Faz-se necessário pontuar, ainda, que outro perigo da indústria farmacêutica é financiamento às propagandas excessivas veiculadas na mídia. Nesse caso, baseando-se no pensamento do filósofo Mário Sérgio Cortella, a mídia passa a exercer o papel de corpo docente, uma vez que as pessoas, por ficarem várias horas por dia em frente aos meios de comunicação, são atingidas pelas várias propagandas de remédios e induzidas a consumi-los. Dessa forma, compreende-se bem porque é perigoso a indústria farmacêutica investir tanto em propagandas já que, mesmo em tempos de crise, tem crescido 9,4% ao ano de acordo com a Associação da Indústria Farmacêutica de Pesquisa.

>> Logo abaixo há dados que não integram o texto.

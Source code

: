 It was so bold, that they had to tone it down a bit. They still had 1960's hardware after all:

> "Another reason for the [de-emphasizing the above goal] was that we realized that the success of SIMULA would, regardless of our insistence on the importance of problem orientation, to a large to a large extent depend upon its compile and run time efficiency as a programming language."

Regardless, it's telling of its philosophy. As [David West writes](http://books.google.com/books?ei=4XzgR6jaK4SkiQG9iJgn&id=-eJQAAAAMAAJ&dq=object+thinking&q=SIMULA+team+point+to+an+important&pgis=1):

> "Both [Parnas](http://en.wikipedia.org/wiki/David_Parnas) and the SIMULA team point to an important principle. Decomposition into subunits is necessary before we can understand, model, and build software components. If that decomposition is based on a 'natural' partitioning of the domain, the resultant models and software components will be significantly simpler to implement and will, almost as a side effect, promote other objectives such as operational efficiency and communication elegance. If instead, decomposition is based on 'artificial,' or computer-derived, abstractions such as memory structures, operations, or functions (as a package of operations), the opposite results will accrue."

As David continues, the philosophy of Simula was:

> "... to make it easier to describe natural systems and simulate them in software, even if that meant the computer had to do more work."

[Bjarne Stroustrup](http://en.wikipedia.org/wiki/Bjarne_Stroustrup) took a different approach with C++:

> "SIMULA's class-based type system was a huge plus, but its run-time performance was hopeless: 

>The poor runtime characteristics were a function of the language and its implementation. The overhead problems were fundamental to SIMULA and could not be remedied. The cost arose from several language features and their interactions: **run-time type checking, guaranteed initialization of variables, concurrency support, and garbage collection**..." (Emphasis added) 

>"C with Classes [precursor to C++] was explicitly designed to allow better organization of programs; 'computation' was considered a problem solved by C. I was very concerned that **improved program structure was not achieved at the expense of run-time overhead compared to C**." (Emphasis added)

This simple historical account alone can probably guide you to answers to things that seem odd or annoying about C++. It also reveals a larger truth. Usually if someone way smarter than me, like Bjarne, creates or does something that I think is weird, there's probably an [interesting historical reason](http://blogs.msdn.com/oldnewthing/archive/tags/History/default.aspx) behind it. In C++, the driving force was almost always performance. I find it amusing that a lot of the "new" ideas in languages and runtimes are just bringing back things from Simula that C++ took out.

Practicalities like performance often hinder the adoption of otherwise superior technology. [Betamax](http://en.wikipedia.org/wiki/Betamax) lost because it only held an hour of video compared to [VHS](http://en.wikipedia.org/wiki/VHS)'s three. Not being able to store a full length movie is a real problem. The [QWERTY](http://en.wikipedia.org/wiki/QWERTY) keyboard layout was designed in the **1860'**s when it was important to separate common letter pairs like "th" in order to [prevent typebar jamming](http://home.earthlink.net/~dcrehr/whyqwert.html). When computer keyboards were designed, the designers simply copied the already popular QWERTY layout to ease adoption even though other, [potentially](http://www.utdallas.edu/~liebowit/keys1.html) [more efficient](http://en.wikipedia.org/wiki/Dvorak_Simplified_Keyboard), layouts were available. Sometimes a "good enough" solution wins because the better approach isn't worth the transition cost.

Fica clara, portanto, a necessidade de medidas que mitiguem os perigos da indústria farmacêutica. Por isso, a Agência Nacional de Vigilância Sanitária (ANVISA), pelo papel de analisar e autorizar a venda de medicamentos no país, deve enrijecer suas diretrizes para aprovação de medicamentos. Tal ação se dará por meio da autorização da venda somente após obtenção de fórmulas com a menor taxa de efeitos colaterais, visando um menor consumo de remédios em cadeia pela população. Ademais, o Conselho Nacional de Autorregulamentação Publicitária (CONAR), por regulamentar o setor publicitário, deve impor limites ao apelo midiático em favor do consumo de fármacos a partir da proibição da exibição dessas propagandas em horários com conteúdo infantil, por exemplo, a fim de diminuir o estímulo ao uso de medicamentos. Assim, os perigos da indústria farmacêutica serão reduzidos e a população sofrerá menos com o uso de remédios.